6. Jeśli nie wiesz, co dalej, po prostu zrób następny właściwy krok.
Radą, którą Regina Brett umieściła w książce, jako jedną z pierwszych, ja zostawiłam na koniec.
Jest świetnym podsumowaniem i przede wszystkim lekcją, która dała mi realny, namacalny wręcz efekt mierzenia się z codziennością.
Każdego z nas spotyka spadek formy. Czasem jest to chwilowe i bez konkretnej przyczyny. Czasem jest to efektem ciężkich wydarzeń, z jakimi musimy się zmierzyć.
Niezależnie jednak od powodu, rezultat jest jeden – nie mamy pojęcia, co mamy dalej zrobić.
„Zwykle wiemy, jaki powinien być nasz następny właściwy krok, ale jest on tak błahy, że umyka nam z pola widzenia.
Skupieni na dalekiej przyszłości widzimy jedynie poważny i przerażający przełom zamiast prostego zadania.”
Brett pokazuje prostą zasadę, której wprowadzenie w życie jest banalne. Jeśli nie wiesz, co masz zrobić zrób po prostu jeden, mały krok, który przybliży Cię do celu.
Co to znaczy konkretnie? Nie wybiegaj w przód zbyt daleko, nie daj przytłoczyć się ogromnej wizji przerażającej przyszłości i obowiązków, które na Ciebie w niej czekają. Zrób po prostu kolejny krok, który właśnie teraz jest niezbędny do działania.

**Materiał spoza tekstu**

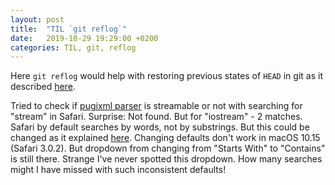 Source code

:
 ```yaml
---
layout: post
title:  "TIL `git reflog`"
date:   2019-10-29 19:29:00 +0200
categories: TIL, git, reflog
---
```

Here `git reflog` would help with restoring previous states of `HEAD` in git as it described [here](https://stackoverflow.com/a/14757539/942513).

Tried to check if [pugixml parser](https://github.com/zeux/pugixml) is streamable or not with searching for "stream" in Safari. Surprise: Not found. But for "iostream" - 2 matches. Safari by default searches by words, not by substrings. But this could be changed as it explained [here](https://apple.stackexchange.com/a/88468/30465). Changing defaults don't work in macOS 10.15 (Safari 3.0.2). But dropdown from changing from "Starts With" to "Contains" is still there. Strange I've never spotted this dropdown. How many searches might I have missed with such inconsistent defaults!
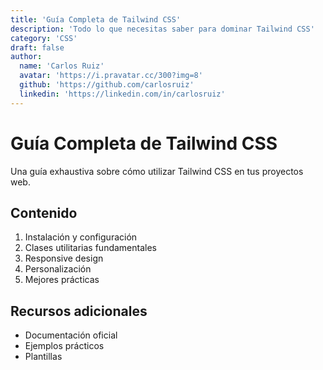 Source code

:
 ```yaml
---
title: 'Guía Completa de Tailwind CSS'
description: 'Todo lo que necesitas saber para dominar Tailwind CSS'
category: 'CSS'
draft: false
author:
  name: 'Carlos Ruiz'
  avatar: 'https://i.pravatar.cc/300?img=8'
  github: 'https://github.com/carlosruiz'
  linkedin: 'https://linkedin.com/in/carlosruiz'
---
```


# Guía Completa de Tailwind CSS

Una guía exhaustiva sobre cómo utilizar Tailwind CSS en tus proyectos web.

## Contenido

1. Instalación y configuración
2. Clases utilitarias fundamentales
3. Responsive design
4. Personalización
5. Mejores prácticas

## Recursos adicionales

- Documentación oficial
- Ejemplos prácticos
- Plantillas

Chcesz zostać pisarzem? Pisz kolejne, zdania, rozdziały, książki. Nie zamartwiaj się wydawcami czy czytelnikami. To odległa przyszłość. Teraz musisz po prostu wziąć w rękę długopis/pióro lub klawiaturę ;)
Taki schemat działania można zastosować do każdej aktywności w życiu. Sprawdzi się i przy czekającym nas gigantycznym sprzątaniu i przy planowaniu dalszej drogi kariery!
„Boimy się poważnym zmian, ale zazwyczaj mamy w sobie dość odwagi, żeby zrobić następny, właściwy krok.
Jeden niewielki krok, a potem kolejne.
To wystarczy, żeby wychować dziecko, zdobyć dyplom, napisać książkę, spełnić swoje najskrytsze marzenia.”
[fb_button]
Mam nadzieję, że wybrane przeze mnie rady przyniosą Wam choć w części tyle dobrego, ile przyniosły mnie :)!
Znacie twórczość Reginy Brett? Która z jej lekcji jest dla Was najważniejsza?